# Grow Cabinet



## masterblaster26 (Jan 27, 2008)

So i was thinkin about maybe tryin to grow and was thinkin about gettin a cabinet and gutting it and starting in there. I was wondering if anyone grows in a cabinet. also i found thise cabinet, http://www.ikea.com/us/en/catalog/products/14903207 
and wasnt sure if it would be big enough for a plant or 2. i wasnt sure if a depth of 20 in is good enough.


----------



## Kupunakane (Jan 27, 2008)

Yo Ho Blaster26,
  You posted in the correct forum, you only need to look through the post there, http://www.marijuanapassion.com/forum/forumdisplay.php?f=16

   If you get stuck on a problem, or need to ask then feel free to ask us. Many of us have built growboxes, and I have just finished my own so whatever we can do to help just ask. 
  In case you think your question might sound goofy, fear not I hold that title.
smoke in peace
KingKahuuna


----------



## masterblaster26 (Jan 29, 2008)

I was wondering about that box i linked above. what do you think?


----------



## umbra (Jan 29, 2008)

Size of the box is fine. couple of plants will be ok. not too sure about the doors and light infiltration. It may need some mods for venting.


----------



## octobong007 (Jan 29, 2008)

umbra said:
			
		

> Size of the box is fine. couple of plants will be ok. not too sure about the doors and light infiltration. It may need some mods for venting.

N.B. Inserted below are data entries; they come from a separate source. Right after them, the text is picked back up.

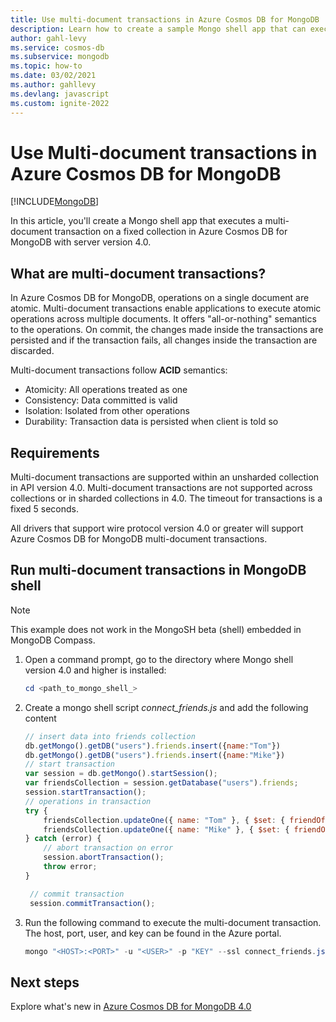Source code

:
 ```yaml
---
title: Use multi-document transactions in Azure Cosmos DB for MongoDB
description: Learn how to create a sample Mongo shell app that can execute a multi-document transaction (all-or-nothing semantic) on a fixed collection in Azure Cosmos DB for MongoDB 4.0. 
author: gahl-levy
ms.service: cosmos-db
ms.subservice: mongodb
ms.topic: how-to
ms.date: 03/02/2021
ms.author: gahllevy
ms.devlang: javascript
ms.custom: ignite-2022
---
```


# Use Multi-document transactions in Azure Cosmos DB for MongoDB
[!INCLUDE[MongoDB](../includes/appliesto-mongodb.md)]

In this article, you'll create a Mongo shell app that executes a multi-document transaction on a fixed collection in Azure Cosmos DB for MongoDB with server version 4.0.

## What are multi-document transactions?

In Azure Cosmos DB for MongoDB, operations on a single document are atomic. Multi-document transactions enable applications to execute atomic operations across multiple documents. It offers "all-or-nothing" semantics to the operations. On commit, the changes made inside the transactions are persisted and if the transaction fails, all changes inside the transaction are discarded.

Multi-document transactions follow **ACID** semantics:

* Atomicity: All operations treated as one​
* Consistency: Data committed is valid​
* Isolation: Isolated from other operations​
* Durability: Transaction data is persisted when client is told so​

## Requirements

Multi-document transactions are supported within an unsharded collection in API version 4.0. Multi-document transactions are not supported across collections or in sharded collections in 4.0. The timeout for transactions is a fixed 5 seconds.

All drivers that support wire protocol version 4.0 or greater will support Azure Cosmos DB for MongoDB multi-document transactions.

## Run multi-document transactions in MongoDB shell
> [!Note]
> This example does not work in the MongoSH beta (shell) embedded in MongoDB Compass.

1. Open a command prompt, go to the directory where Mongo shell version 4.0 and higher is installed:

   ```powershell
   cd <path_to_mongo_shell_>
   ```

2. Create a mongo shell script *connect_friends.js* and add the following content

   ```javascript
   // insert data into friends collection
   db.getMongo().getDB("users").friends.insert({name:"Tom"})
   db.getMongo().getDB("users").friends.insert({name:"Mike"})
   // start transaction
   var session = db.getMongo().startSession();
   var friendsCollection = session.getDatabase("users").friends;
   session.startTransaction();
   // operations in transaction
   try {
       friendsCollection.updateOne({ name: "Tom" }, { $set: { friendOf: "Mike" } } );
       friendsCollection.updateOne({ name: "Mike" }, { $set: { friendOf: "Tom" } } );
   } catch (error) {
       // abort transaction on error
       session.abortTransaction();
       throw error;
   }

    // commit transaction
    session.commitTransaction();

    ```

3. Run the following command to execute the multi-document transaction. The host, port, user, and key can be found in the Azure portal.

   ```powershell
   mongo "<HOST>:<PORT>" -u "<USER>" -p "KEY" --ssl connect_friends.js
   ```

## Next steps

Explore what's new in [Azure Cosmos DB for MongoDB 4.0](feature-support-40.md)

a top and bottom hole for small fans and venting should be ok, but umbra hit it, your want to black out those windows in the doors.  looks like a cool stealth box.


----------



## masterblaster26 (Jan 29, 2008)

yea i was thinking if i did go about getting it i would cover the windows with some mylar or something reflective. and yea would definitly vent it somehow


----------



## mal_crane (Feb 3, 2008)

Looks like a great stealth grow and I'm sure you'll do great minus the windows, but why spend so much money for it. With the money that cabinet would cost, you can build your own, buy the growing materials, and order seedbank seeds. What type of lighting will you be using?


----------